Could you copy every entry exactly, with nothing changed?

Data for this task: Begin

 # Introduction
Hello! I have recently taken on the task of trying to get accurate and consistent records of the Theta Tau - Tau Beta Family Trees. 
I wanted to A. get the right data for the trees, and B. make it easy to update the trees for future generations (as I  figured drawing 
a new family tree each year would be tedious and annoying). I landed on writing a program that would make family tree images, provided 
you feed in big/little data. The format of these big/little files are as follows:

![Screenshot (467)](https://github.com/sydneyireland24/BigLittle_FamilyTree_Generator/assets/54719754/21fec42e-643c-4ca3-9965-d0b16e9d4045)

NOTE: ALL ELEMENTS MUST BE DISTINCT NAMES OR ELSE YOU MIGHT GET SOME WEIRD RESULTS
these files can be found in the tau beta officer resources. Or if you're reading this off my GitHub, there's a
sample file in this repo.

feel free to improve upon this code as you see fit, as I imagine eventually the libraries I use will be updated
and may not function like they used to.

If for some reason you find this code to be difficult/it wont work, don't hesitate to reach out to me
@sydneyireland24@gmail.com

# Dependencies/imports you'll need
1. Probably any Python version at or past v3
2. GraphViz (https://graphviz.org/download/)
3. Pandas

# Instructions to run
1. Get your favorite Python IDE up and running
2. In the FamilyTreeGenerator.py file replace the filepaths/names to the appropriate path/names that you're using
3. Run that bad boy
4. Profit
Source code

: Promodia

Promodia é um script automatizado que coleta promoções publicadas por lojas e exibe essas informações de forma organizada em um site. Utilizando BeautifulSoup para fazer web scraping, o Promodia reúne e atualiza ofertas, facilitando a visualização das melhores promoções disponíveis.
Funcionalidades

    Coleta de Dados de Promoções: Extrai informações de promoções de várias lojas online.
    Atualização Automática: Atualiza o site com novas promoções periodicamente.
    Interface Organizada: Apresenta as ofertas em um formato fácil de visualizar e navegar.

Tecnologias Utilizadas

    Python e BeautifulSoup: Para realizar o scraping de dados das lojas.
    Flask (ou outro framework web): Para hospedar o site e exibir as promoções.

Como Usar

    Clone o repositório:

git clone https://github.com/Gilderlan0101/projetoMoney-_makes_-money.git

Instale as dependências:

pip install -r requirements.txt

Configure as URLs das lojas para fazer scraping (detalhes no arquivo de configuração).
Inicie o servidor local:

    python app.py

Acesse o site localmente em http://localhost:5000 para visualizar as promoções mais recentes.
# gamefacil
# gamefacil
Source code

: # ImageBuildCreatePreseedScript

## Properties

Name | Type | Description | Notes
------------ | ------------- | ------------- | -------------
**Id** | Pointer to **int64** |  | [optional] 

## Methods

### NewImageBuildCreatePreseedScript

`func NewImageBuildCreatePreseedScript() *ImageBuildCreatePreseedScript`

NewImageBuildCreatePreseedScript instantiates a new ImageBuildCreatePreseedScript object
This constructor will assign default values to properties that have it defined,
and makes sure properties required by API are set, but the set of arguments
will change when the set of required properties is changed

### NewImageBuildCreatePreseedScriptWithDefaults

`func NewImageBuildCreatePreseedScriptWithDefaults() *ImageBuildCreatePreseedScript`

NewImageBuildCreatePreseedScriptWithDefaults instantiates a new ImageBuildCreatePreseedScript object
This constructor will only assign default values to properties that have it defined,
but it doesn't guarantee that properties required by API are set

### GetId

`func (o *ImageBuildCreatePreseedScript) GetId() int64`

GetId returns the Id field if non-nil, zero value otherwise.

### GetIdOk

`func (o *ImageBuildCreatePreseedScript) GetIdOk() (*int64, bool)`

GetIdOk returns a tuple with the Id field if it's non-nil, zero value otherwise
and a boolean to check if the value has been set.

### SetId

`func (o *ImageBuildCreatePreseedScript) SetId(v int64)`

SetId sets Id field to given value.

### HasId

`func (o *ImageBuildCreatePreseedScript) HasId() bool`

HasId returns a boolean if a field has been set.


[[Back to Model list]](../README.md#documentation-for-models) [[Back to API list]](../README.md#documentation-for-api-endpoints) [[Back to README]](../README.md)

Data for this task: End

Answer section.
 # Introduction
Hello! I have recently taken on the task of trying to get accurate and consistent records of the Theta Tau - Tau Beta Family Trees. 
I wanted to A. get the right data for the trees, and B. make it easy to update the trees for future generations (as I  figured drawing 
a new family tree each year would be tedious and annoying). I landed on writing a program that would make family tree images, provided 
you feed in big/little data. The format of these big/little files are as follows:

![Screenshot (467)](https://github.com/sydneyireland24/BigLittle_FamilyTree_Generator/assets/54719754/21fec42e-643c-4ca3-9965-d0b16e9d4045)

NOTE: ALL ELEMENTS MUST BE DISTINCT NAMES OR ELSE YOU MIGHT GET SOME WEIRD RESULTS
these files can be found in the tau beta officer resources. Or if you're reading this off my GitHub, there's a
sample file in this repo.

feel free to improve upon this code as you see fit, as I imagine eventually the libraries I use will be updated
and may not function like they used to.

If for some reason you find this code to be difficult/it wont work, don't hesitate to reach out to me
@sydneyireland24@gmail.com

# Dependencies/imports you'll need
1. Probably any Python version at or past v3
2. GraphViz (https://graphviz.org/download/)
3. Pandas

# Instructions to run
1. Get your favorite Python IDE up and running
2. In the FamilyTreeGenerator.py file replace the filepaths/names to the appropriate path/names that you're using
3. Run that bad boy
4. Profit
Source code

: Promodia

Promodia é um script automatizado que coleta promoções publicadas por lojas e exibe essas informações de forma organizada em um site. Utilizando BeautifulSoup para fazer web scraping, o Promodia reúne e atualiza ofertas, facilitando a visualização das melhores promoções disponíveis.
Funcionalidades

    Coleta de Dados de Promoções: Extrai informações de promoções de várias lojas online.
    Atualização Automática: Atualiza o site com novas promoções periodicamente.
    Interface Organizada: Apresenta as ofertas em um formato fácil de visualizar e navegar.

Tecnologias Utilizadas

    Python e BeautifulSoup: Para realizar o scraping de dados das lojas.
    Flask (ou outro framework web): Para hospedar o site e exibir as promoções.

Como Usar

    Clone o repositório:

git clone https://github.com/Gilderlan0101/projetoMoney-_makes_-money.git

Instale as dependências:

pip install -r requirements.txt

Configure as URLs das lojas para fazer scraping (detalhes no arquivo de configuração).
Inicie o servidor local:

    python app.py

Acesse o site localmente em http://localhost:5000 para visualizar as promoções mais recentes.
# gamefacil
# gamefacil
Source code

: # ImageBuildCreatePreseedScript

## Properties

Name | Type | Description | Notes
------------ | ------------- | ------------- | -------------
**Id** | Pointer to **int64** |  | [optional] 

## Methods

### NewImageBuildCreatePreseedScript

`func NewImageBuildCreatePreseedScript() *ImageBuildCreatePreseedScript`

NewImageBuildCreatePreseedScript instantiates a new ImageBuildCreatePreseedScript object
This constructor will assign default values to properties that have it defined,
and makes sure properties required by API are set, but the set of arguments
will change when the set of required properties is changed

### NewImageBuildCreatePreseedScriptWithDefaults

`func NewImageBuildCreatePreseedScriptWithDefaults() *ImageBuildCreatePreseedScript`

NewImageBuildCreatePreseedScriptWithDefaults instantiates a new ImageBuildCreatePreseedScript object
This constructor will only assign default values to properties that have it defined,
but it doesn't guarantee that properties required by API are set

### GetId

`func (o *ImageBuildCreatePreseedScript) GetId() int64`

GetId returns the Id field if non-nil, zero value otherwise.

### GetIdOk

`func (o *ImageBuildCreatePreseedScript) GetIdOk() (*int64, bool)`

GetIdOk returns a tuple with the Id field if it's non-nil, zero value otherwise
and a boolean to check if the value has been set.

### SetId

`func (o *ImageBuildCreatePreseedScript) SetId(v int64)`

SetId sets Id field to given value.

### HasId

`func (o *ImageBuildCreatePreseedScript) HasId() bool`

HasId returns a boolean if a field has been set.


[[Back to Model list]](../README.md#documentation-for-models) [[Back to API list]](../README.md#documentation-for-api-endpoints) [[Back to README]](../README.md)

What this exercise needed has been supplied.